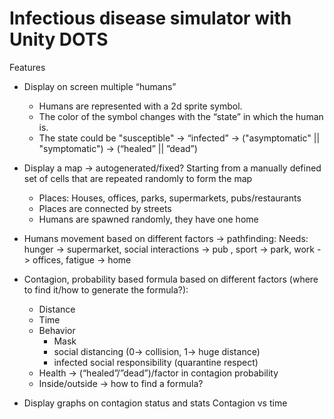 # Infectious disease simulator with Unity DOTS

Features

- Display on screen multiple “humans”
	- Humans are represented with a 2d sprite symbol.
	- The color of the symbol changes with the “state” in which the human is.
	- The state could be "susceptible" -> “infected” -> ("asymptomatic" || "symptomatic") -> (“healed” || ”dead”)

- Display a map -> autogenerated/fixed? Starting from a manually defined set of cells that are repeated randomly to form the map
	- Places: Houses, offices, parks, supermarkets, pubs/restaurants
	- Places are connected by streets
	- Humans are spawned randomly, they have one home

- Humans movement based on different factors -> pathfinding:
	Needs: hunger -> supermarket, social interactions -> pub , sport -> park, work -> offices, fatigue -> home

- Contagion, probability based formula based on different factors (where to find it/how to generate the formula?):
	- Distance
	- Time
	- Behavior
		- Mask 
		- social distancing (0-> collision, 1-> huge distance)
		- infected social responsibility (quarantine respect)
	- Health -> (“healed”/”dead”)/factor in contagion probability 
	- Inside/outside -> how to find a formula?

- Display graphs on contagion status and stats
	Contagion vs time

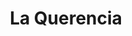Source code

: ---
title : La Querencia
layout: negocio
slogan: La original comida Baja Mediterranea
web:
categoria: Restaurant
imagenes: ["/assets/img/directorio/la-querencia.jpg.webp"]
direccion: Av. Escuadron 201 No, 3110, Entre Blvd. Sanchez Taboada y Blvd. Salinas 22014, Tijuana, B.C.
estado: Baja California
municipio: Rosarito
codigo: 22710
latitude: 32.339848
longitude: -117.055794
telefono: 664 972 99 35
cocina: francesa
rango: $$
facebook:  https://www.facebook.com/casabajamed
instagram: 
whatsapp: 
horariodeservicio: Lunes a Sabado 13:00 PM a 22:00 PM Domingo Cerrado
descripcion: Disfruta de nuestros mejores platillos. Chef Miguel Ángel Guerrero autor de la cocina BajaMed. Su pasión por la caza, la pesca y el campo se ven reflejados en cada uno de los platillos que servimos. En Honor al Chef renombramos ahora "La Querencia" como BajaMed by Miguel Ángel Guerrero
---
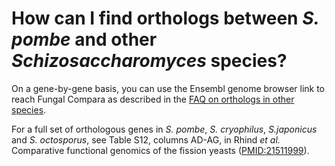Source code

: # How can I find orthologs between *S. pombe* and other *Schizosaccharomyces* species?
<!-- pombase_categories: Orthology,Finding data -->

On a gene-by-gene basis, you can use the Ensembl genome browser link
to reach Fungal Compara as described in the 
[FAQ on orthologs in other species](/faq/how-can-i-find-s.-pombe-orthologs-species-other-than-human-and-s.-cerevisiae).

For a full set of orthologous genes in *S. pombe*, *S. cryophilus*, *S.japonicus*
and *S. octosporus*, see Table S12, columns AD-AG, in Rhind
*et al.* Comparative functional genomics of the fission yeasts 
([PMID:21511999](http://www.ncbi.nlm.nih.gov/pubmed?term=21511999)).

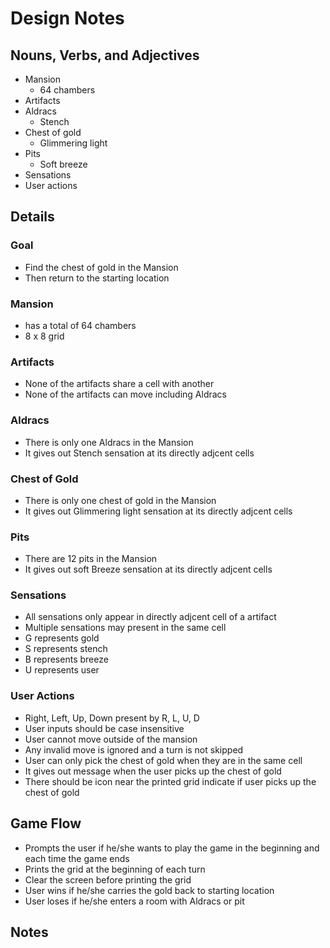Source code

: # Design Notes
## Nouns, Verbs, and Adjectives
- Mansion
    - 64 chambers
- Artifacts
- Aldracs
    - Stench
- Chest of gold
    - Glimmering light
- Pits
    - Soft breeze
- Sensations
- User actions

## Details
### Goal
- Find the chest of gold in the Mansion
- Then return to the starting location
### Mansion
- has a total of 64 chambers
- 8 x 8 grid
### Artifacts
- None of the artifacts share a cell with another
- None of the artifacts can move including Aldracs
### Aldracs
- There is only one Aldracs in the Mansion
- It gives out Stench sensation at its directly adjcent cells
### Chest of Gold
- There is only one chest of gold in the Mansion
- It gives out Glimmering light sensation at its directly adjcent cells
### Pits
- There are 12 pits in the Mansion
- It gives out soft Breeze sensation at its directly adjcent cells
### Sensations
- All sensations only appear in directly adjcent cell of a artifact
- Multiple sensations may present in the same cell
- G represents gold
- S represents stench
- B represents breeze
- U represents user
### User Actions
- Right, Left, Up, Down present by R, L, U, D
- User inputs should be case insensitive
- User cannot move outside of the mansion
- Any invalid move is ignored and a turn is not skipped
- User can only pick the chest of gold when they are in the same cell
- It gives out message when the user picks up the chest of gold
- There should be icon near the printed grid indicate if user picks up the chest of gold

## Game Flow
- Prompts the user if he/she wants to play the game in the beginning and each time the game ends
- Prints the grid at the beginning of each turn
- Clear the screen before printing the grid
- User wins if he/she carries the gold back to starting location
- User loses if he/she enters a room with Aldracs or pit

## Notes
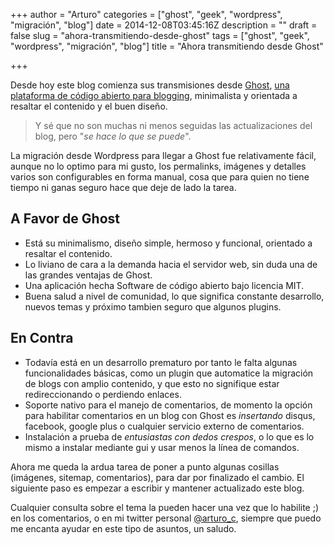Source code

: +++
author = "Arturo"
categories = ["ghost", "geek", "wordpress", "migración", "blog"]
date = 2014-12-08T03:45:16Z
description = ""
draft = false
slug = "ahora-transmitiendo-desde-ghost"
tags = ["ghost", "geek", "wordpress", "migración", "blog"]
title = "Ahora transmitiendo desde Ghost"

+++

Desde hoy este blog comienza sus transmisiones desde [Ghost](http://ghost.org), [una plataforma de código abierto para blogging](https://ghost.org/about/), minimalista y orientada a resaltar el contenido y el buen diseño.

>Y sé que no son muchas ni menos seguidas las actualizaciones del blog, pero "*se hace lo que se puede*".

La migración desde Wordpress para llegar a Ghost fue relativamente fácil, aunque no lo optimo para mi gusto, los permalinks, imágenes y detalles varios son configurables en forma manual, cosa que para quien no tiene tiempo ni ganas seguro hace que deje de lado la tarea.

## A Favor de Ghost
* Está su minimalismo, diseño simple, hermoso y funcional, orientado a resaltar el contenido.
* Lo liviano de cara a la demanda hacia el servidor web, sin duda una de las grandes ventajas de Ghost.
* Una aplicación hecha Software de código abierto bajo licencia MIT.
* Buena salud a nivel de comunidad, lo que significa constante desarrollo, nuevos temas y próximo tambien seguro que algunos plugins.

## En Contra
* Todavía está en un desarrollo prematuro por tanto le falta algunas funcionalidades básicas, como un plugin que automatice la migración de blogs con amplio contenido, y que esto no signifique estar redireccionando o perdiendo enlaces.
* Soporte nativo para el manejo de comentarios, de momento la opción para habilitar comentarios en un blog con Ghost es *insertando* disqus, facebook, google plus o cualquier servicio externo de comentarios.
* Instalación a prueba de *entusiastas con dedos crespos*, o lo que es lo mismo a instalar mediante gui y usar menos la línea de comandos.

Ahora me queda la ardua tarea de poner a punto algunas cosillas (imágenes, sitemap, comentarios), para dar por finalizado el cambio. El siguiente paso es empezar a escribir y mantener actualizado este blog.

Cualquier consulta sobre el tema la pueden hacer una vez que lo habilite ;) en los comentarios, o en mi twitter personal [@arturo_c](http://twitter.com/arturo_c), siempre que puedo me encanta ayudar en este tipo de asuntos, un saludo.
---
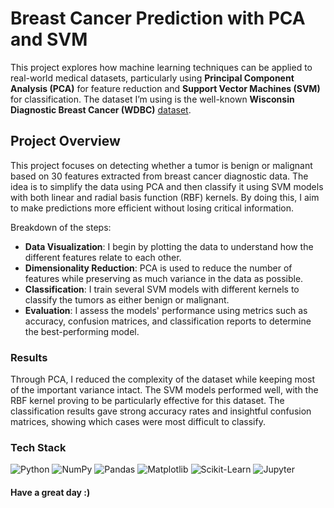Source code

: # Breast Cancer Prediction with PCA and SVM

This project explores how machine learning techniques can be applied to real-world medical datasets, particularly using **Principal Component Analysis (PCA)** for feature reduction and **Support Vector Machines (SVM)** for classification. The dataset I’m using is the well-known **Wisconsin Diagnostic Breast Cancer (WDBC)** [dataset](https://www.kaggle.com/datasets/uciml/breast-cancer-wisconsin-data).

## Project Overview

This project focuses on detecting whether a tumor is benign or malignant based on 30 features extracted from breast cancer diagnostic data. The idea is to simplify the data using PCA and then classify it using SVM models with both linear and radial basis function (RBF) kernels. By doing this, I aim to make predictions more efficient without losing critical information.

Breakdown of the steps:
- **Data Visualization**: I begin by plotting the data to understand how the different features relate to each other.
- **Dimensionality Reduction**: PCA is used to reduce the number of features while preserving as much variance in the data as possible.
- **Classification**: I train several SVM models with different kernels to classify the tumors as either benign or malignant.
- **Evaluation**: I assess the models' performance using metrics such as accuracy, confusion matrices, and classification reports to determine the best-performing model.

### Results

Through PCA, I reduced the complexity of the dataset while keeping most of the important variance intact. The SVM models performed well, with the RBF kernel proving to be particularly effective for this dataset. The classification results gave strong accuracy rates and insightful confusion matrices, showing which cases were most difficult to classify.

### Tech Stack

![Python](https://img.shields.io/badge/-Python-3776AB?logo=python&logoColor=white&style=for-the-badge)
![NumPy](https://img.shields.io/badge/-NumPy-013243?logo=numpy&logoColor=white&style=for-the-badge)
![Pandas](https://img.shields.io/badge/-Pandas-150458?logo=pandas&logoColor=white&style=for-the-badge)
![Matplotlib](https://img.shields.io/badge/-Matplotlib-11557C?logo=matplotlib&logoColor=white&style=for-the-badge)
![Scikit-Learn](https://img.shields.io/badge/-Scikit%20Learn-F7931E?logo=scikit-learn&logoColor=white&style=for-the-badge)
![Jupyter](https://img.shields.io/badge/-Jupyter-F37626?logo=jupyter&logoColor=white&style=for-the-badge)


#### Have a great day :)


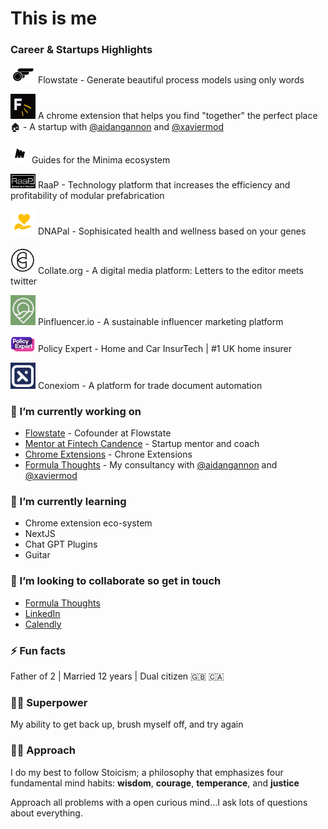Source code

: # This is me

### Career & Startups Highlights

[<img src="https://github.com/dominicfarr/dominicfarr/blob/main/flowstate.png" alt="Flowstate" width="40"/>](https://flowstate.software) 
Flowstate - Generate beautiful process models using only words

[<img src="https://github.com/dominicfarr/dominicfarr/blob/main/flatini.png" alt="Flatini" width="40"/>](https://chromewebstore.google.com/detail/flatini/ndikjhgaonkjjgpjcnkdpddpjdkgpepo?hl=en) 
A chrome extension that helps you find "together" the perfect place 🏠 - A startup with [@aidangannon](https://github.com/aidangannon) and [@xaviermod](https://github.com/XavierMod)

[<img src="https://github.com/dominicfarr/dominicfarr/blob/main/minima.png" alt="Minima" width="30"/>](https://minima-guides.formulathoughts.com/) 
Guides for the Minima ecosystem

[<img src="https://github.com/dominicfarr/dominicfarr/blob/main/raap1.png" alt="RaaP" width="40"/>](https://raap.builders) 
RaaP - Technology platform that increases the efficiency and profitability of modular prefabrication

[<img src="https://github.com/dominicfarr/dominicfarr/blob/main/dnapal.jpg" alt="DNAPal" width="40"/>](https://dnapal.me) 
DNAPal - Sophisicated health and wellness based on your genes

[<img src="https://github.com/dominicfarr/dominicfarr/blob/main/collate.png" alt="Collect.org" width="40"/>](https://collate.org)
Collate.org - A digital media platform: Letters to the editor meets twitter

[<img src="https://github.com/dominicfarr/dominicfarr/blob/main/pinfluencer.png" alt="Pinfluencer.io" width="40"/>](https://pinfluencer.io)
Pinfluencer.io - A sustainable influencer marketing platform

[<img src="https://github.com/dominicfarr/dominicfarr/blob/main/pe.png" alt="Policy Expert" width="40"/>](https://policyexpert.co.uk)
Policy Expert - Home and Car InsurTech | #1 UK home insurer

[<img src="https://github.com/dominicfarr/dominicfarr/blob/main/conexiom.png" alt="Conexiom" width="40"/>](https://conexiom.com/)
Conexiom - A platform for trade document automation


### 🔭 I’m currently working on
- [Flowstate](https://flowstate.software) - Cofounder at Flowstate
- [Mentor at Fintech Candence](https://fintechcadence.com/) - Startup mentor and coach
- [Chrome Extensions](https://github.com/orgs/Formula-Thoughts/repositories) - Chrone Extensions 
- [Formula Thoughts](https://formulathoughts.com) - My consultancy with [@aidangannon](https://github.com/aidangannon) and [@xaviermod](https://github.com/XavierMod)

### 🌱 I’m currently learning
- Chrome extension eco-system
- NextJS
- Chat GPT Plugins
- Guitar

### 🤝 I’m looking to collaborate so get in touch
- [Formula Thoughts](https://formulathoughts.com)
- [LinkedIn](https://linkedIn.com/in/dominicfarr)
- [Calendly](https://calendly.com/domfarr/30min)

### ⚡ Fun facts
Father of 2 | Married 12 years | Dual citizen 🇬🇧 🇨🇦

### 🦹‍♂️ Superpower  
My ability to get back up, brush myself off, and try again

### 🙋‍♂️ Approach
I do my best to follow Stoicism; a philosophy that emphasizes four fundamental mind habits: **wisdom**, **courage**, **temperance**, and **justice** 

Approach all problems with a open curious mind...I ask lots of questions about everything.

[EXERCISE DIRECTIONS] If the string "adjcent" appears in a line of the entries, report the line.

[EXPECTED ANSWER]
- It gives out Stench sensation at its directly adjcent cells
- It gives out Glimmering light sensation at its directly adjcent cells
- It gives out soft Breeze sensation at its directly adjcent cells
- All sensations only appear in directly adjcent cell of a artifact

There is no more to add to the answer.